Data shown START
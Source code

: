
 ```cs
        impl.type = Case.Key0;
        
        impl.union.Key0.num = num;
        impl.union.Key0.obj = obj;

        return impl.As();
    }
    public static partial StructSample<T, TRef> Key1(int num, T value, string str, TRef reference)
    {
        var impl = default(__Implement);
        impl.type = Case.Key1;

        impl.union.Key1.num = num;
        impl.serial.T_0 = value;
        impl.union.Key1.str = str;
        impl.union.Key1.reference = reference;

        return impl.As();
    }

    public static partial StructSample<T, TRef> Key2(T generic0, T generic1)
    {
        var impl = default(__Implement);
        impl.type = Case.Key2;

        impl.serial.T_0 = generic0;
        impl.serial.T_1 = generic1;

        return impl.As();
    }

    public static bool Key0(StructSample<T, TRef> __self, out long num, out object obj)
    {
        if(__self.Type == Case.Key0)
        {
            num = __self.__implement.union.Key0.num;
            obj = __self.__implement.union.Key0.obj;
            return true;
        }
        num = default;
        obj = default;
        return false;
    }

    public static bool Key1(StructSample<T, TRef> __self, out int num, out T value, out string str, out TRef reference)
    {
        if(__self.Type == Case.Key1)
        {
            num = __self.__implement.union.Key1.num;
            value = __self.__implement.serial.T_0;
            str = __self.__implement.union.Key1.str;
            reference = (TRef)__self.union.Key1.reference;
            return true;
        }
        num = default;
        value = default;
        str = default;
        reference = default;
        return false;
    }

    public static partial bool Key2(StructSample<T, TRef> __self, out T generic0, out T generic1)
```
Data shown END
- _Exercise instructions_: Look through the data above and report every line in which "string" appears.

- _Response box_:
    public static partial StructSample<T, TRef> Key1(int num, T value, string str, TRef reference)
    public static bool Key1(StructSample<T, TRef> __self, out int num, out T value, out string str, out TRef reference)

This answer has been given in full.